Yes, a Dornier 17 goes 500km or so. With a ramjet it goes 650+ km'hr
If you understand the aerodynamic cube rule, that to double an aircraft's speed, the drag goes up by the square and the power goes up by the cube, or in other words to double your airspeed you need 8 times the power, such a large percentage increase in speed of a highly draggy aircraft at the low end of the ramjets operating speed range is highly significant. The ramjets were mighty powerful and they weren't even anywhere near their efficient speed range yet.
As a result of the succesful tests, special versions of the engines were planned to be trialed on Me262s and other craft.

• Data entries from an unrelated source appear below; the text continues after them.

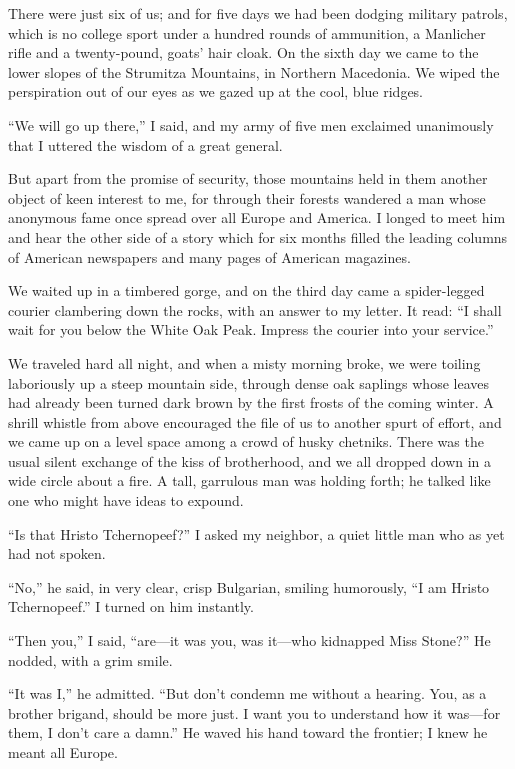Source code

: \documentclass[a5paper,12pt]{book}
\begin{document}
There were just six of us; and for five days we had been dodging military patrols, which is no college sport under a hundred rounds of ammunition, a Manlicher rifle and a twenty-pound, goats’ hair cloak. On the sixth day we came to the lower slopes of the Strumitza Mountains, in Northern Macedonia. We wiped the perspiration out of our eyes as we gazed up at the cool, blue ridges.

“We will go up there,” I said, and my army of five men exclaimed unanimously that I uttered the wisdom of a great general.

But apart from the promise of security, those mountains held in them another object of keen interest to me, for through their forests wandered a man whose anonymous fame once spread over all Europe and America. I longed to meet him and hear the other side of a story which for six months filled the leading columns of American newspapers and many pages of American magazines.

We waited up in a timbered gorge, and on the third day came a spider-legged courier clambering down the rocks, with an answer to my letter. It read: “I shall wait for you below the White Oak Peak. Impress the courier into your service.”

We traveled hard all night, and when a misty morning broke, we were toiling laboriously up a steep mountain side, through dense oak saplings whose leaves had already been turned dark brown by the first frosts of the coming winter. A shrill whistle from above encouraged the file of us to another spurt of effort, and we came up on a level space among a crowd of husky chetniks. There was the usual silent exchange of the kiss of brotherhood, and we all dropped down in a wide circle about a fire. A tall, garrulous man was holding forth; he talked like one who might have ideas to expound.

“Is that Hristo Tchernopeef?” I asked my neighbor, a quiet little man who as yet had not spoken.

“No,” he said, in very clear, crisp Bulgarian, smiling humorously, “I am Hristo Tchernopeef.” I turned on him instantly.

“Then you,” I said, “are—it was you, was it—who kidnapped Miss Stone?” He nodded, with a grim smile.

“It was I,” he admitted. “But don’t condemn me without a hearing. You, as a brother brigand, should be more just. I want you to understand how it was—for them, I don’t care a damn.” He waved his hand toward the frontier; I knew he meant all Europe.
\end{document}
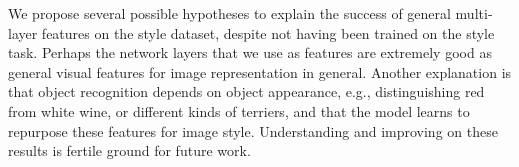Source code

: We propose several possible hypotheses to explain the success of general multi-layer features on the style dataset, despite not having been trained on the style task.
Perhaps the network layers that we use as features are extremely good as general visual features for image representation in general.
Another explanation is that object recognition depends on object appearance, e.g., distinguishing red from white wine, or different kinds of terriers, and that the model learns to repurpose these features for image style.
Understanding and improving on these results is fertile ground for future work.

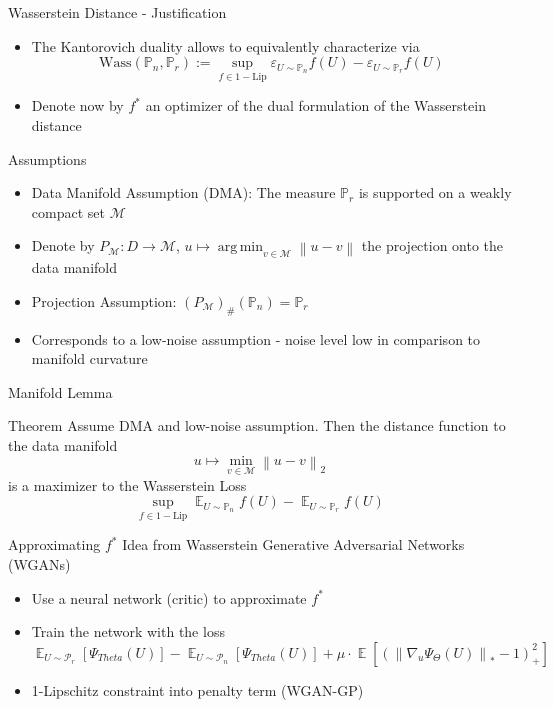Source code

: \documentclass{beamer}
\newcommand{\norm}[1]{\left\lVert#1\right\rVert}
\DeclareMathOperator*{\argmin}{arg\,min}
\DeclareMathOperator{\EX}{\mathbb{E}}%
\begin{document}
\begin{frame}{Wasserstein Distance - Justification}
\begin{itemize}
\item The Kantorovich duality allows to equivalently characterize via 
$$
\text{Wass}(\mathbb{P}_{n}, \mathbb{P}_{r}) := \sup_{f \in 1-\text{Lip}} \varepsilon_{U \sim \mathbb{P}_{n}} f(U) - \varepsilon_{U \sim \mathbb{P}_{r}} f(U)
$$
\item Denote now by $f^{*}$ an optimizer of the dual formulation of the Wasserstein distance
\end{itemize}
\end{frame}

\begin{frame}{Assumptions}
\begin{itemize}
\item Data Manifold Assumption (DMA): The measure $\mathbb{P}_{r}$ is supported on a weakly compact set $\mathcal{M}$
\item Denote by $P_{\mathcal{M}}: D \rightarrow \mathcal{M}$, $u \mapsto \argmin_{v \in \mathcal{M}} \norm{u - v}$ the projection onto the data manifold
\item Projection Assumption: $(P_{\mathcal{M}})_{\text{\#}}(\mathbb{P}_{n}) = \mathbb{P}_r$
\item Corresponds to a low-noise assumption - noise level low in comparison to manifold curvature
\end{itemize}
\end{frame}

\begin{frame}{Manifold Lemma}
\begin{block}{Theorem}
Assume DMA and low-noise assumption. Then the distance function to the data manifold
$$
u \mapsto \min\limits_{v \in \mathcal{M}} \norm{u - v}_{2}
$$
is a maximizer to the Wasserstein Loss
$$
\sup_{f \in 1-\text{Lip}} \EX_{U \sim \mathbb{P}_{n}} f(U) 
- \EX_{U \sim \mathbb{P}_{r}} f(U)
$$
\end{block}
\end{frame}

\begin{frame}{Approximating $f^{*}$}
Idea from Wasserstein Generative Adversarial Networks (WGANs)
\begin{itemize}
\item Use a neural network (critic) to approximate $f^{*}$
\item Train the network with the loss
$$
\EX_{U \sim \mathcal{P}_{r}}[\Psi_{Theta}(U)] - 
\EX_{U \sim \mathcal{P}_{n}}[\Psi_{Theta}(U)] +
\mu \cdot \EX\left[ \left( 
\norm{\nabla_{u} \Psi_{\Theta}(U)}_{*} - 1
\right)^{2}_{+}
\right]
$$
\item 1-Lipschitz constraint into penalty term (WGAN-GP)
\end{itemize}
\end{frame}
\end{document}
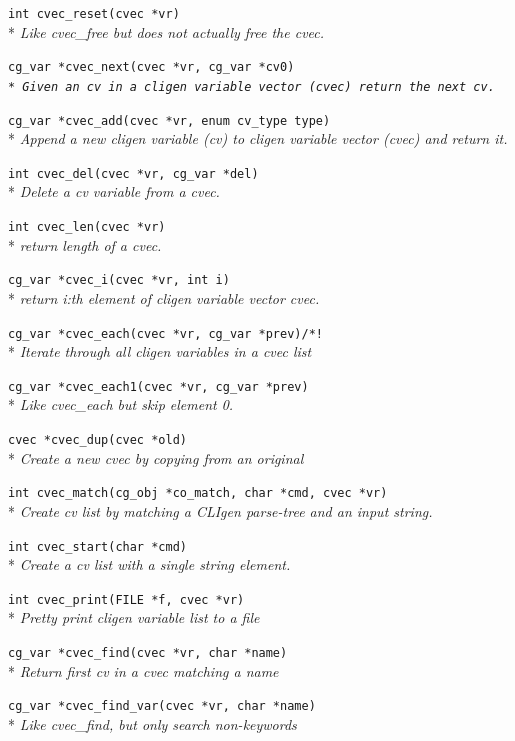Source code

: \documentclass[a4paper, 10pt] {article}
\begin{document}
{\tt int cvec\_reset(cvec *vr)}\\*
\emph{ Like cvec\_free but does not actually free the cvec.}

{\tt cg\_var *cvec\_next(cvec *vr, cg\_var *cv0)\\*
\emph{  Given an cv in a cligen variable vector (cvec) return the next cv.}

{\tt cg\_var *cvec\_add(cvec *vr, enum cv\_type type)}\\*
\emph{  Append a new cligen variable (cv) to cligen variable vector (cvec) and return it.}

{\tt int cvec\_del(cvec *vr, cg\_var *del)}\\*
\emph{  Delete a cv variable from a cvec.}

{\tt int cvec\_len(cvec *vr)}\\*
\emph{ return length of a cvec.}

{\tt cg\_var *cvec\_i(cvec *vr, int i)}\\*
\emph{ return i:th element of cligen variable vector cvec.}

{\tt cg\_var *cvec\_each(cvec *vr, cg\_var *prev)/*! }\\*
\emph{ Iterate through all cligen variables in a cvec list}

{\tt cg\_var *cvec\_each1(cvec *vr, cg\_var *prev)}\\*
\emph{ Like cvec\_each but skip element 0. }

{\tt cvec *cvec\_dup(cvec *old)}\\*
\emph{  Create a new cvec by copying from an original}

{\tt int cvec\_match(cg\_obj *co\_match, char   *cmd, cvec   *vr)}\\*
\emph{ Create cv list by matching a CLIgen parse-tree and an input string. }

{\tt int cvec\_start(char   *cmd)}\\*
\emph{ Create a cv list with a single string element. }

{\tt int cvec\_print(FILE *f, cvec *vr)}\\*
\emph{ Pretty print cligen variable list to a file}

{\tt cg\_var *cvec\_find(cvec *vr, char *name)}\\*
\emph{ Return first cv in a cvec matching a name}

{\tt cg\_var *cvec\_find\_var(cvec *vr, char *name)}\\*
\emph{  Like cvec\_find, but only search non-keywords}

}
\end{document}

Yup, the Lorin ramjets were indeed centre mounted over the back of the Dorniers.
The larger one shown is the Skoda Kauber, the smaller one the Sänger.






OK wind tunnels:
Allies: In June 1942 a 9inch diameter supersonic wind tunnel went into operation at the Langley Aeronautical Laboratory capable of Mach 2.5 airspeeds. By late 1945 an 8 by 6ft diameter tunnel capable of mach 2 airspeeds was in operation based on captured German tunnels.

Germany: supersonic wind tunnels were operational in Peenemünde, Aachen university, Friedrichhafen.
Dr Rudolf Herman designed the Mach 3.3 10cm x10cm tunnel at Aachen technical university, operational in 1937.
By 1938, two 40cm x 40cm mach 2.5 tunnels operated in Peenemünde by Dr Herman and Dr Kerzweg. After operation crossbow in 1943, the Tunnels survived unscathed but were transported by rail to Kochel in Bavaria.
Post war they were moved to White Oak MD along with 12 German technicians. the German scientists contructed the 16ft by 16ft tunnel and continued use of the Peenemünde tunnels and were all were used to design numerous American aerospace devices including the space shuttle.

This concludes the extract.